**Requirement:** All lines of the entries with "genannten" in them must be listed.

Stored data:
+ + + +

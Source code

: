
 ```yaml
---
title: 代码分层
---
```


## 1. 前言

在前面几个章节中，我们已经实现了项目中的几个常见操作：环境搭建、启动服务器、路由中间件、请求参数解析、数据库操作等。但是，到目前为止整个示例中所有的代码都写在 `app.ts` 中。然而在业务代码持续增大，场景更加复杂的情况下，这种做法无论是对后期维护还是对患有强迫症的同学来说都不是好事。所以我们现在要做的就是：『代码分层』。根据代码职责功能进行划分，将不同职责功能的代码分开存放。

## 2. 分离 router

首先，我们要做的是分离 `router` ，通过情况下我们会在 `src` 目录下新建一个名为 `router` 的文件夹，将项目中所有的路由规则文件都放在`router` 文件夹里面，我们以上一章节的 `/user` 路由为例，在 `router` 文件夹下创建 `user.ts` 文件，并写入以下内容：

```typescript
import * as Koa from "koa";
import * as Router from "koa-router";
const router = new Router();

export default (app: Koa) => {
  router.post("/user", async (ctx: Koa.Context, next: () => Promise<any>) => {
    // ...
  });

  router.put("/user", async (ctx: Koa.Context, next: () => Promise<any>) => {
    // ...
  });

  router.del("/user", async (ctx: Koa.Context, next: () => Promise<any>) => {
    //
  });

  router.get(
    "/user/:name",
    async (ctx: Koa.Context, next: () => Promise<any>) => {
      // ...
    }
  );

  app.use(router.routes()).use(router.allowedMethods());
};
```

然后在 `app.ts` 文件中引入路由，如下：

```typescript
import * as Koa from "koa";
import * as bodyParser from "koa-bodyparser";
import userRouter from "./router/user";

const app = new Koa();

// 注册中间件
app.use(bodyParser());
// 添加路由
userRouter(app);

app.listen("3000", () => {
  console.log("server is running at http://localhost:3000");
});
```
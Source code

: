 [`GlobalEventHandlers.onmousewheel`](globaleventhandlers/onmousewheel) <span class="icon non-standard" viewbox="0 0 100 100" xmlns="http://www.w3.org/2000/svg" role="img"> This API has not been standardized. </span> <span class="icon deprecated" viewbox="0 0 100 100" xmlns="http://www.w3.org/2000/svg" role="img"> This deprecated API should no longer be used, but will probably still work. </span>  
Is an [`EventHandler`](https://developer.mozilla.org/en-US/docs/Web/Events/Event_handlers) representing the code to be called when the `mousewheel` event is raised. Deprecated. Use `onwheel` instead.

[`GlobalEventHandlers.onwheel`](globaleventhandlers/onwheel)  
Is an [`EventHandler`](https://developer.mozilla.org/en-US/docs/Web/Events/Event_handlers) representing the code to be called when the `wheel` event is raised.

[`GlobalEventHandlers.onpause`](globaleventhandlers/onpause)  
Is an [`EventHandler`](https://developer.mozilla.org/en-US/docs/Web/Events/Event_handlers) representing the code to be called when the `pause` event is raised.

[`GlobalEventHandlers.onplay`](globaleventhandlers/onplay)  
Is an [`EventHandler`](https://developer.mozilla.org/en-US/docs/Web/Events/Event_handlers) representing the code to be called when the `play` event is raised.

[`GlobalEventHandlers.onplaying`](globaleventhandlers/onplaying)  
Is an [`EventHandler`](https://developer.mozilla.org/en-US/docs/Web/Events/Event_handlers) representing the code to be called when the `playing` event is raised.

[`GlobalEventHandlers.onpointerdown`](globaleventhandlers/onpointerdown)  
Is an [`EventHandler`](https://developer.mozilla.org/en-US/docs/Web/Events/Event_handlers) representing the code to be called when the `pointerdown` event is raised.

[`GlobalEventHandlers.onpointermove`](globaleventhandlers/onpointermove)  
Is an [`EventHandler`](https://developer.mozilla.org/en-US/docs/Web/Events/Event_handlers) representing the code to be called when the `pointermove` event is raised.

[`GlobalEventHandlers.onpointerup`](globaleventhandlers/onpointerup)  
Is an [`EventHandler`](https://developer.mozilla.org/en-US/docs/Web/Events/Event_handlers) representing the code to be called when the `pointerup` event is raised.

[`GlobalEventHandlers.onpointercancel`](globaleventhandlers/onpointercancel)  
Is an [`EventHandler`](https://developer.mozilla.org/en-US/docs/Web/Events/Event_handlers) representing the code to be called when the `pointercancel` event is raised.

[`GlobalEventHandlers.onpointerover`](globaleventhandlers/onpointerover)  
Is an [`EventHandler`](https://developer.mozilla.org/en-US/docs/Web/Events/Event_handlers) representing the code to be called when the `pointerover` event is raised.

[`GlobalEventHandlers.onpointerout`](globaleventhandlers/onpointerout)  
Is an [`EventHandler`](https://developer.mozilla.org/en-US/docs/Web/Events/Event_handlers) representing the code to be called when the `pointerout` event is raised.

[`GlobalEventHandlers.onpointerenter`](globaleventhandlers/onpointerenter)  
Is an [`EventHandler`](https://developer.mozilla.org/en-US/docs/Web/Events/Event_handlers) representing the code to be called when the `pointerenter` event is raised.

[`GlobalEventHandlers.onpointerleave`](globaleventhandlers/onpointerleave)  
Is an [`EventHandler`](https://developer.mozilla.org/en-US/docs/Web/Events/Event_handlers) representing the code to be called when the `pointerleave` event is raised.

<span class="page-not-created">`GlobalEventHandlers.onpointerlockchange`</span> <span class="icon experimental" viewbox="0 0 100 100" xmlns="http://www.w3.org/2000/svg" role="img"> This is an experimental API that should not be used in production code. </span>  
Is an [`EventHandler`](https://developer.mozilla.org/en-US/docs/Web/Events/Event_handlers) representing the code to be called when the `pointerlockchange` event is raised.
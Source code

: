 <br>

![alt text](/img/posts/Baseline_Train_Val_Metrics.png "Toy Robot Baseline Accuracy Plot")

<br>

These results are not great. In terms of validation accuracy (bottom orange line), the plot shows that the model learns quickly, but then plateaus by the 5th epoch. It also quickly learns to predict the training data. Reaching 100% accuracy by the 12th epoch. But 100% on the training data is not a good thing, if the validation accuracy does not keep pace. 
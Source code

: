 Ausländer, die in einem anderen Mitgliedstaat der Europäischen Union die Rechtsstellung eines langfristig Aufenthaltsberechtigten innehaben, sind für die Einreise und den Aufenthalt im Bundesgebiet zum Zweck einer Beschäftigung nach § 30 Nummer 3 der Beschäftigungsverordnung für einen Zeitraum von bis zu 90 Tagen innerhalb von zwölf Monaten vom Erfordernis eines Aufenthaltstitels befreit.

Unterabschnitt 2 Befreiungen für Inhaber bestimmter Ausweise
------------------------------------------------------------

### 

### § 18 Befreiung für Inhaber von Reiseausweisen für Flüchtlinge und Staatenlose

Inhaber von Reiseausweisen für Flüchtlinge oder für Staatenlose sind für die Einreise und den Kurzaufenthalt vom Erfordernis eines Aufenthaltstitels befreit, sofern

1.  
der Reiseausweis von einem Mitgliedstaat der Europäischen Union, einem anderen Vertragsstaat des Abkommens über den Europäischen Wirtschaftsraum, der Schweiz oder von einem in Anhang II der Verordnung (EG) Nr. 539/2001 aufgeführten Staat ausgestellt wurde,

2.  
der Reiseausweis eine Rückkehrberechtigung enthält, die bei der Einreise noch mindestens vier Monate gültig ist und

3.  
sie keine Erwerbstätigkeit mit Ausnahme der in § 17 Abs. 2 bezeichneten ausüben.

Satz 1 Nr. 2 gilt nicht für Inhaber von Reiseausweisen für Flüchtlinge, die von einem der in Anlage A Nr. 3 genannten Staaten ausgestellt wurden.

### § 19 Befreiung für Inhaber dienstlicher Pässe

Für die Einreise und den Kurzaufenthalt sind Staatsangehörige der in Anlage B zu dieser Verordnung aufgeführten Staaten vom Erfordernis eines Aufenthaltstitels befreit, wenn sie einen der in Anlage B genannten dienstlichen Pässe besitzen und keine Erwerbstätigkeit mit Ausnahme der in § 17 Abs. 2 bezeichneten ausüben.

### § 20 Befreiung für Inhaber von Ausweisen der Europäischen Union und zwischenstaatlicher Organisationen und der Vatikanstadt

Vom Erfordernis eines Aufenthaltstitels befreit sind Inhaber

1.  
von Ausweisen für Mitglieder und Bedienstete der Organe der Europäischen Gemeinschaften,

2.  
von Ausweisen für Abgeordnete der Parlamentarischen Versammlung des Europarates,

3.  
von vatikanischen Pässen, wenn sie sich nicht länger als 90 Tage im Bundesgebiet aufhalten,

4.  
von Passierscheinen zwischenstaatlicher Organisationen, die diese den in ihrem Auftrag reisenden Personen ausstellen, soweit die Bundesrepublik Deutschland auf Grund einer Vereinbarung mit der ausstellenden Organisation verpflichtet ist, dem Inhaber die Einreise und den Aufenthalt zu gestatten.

+ + + +

**Task answer:**
Satz 1 Nr. 2 gilt nicht für Inhaber von Reiseausweisen für Flüchtlinge, die von einem der in Anlage A Nr. 3 genannten Staaten ausgestellt wurden.
Für die Einreise und den Kurzaufenthalt sind Staatsangehörige der in Anlage B zu dieser Verordnung aufgeführten Staaten vom Erfordernis eines Aufenthaltstitels befreit, wenn sie einen der in Anlage B genannten dienstlichen Pässe besitzen und keine Erwerbstätigkeit mit Ausnahme der in § 17 Abs. 2 bezeichneten ausüben.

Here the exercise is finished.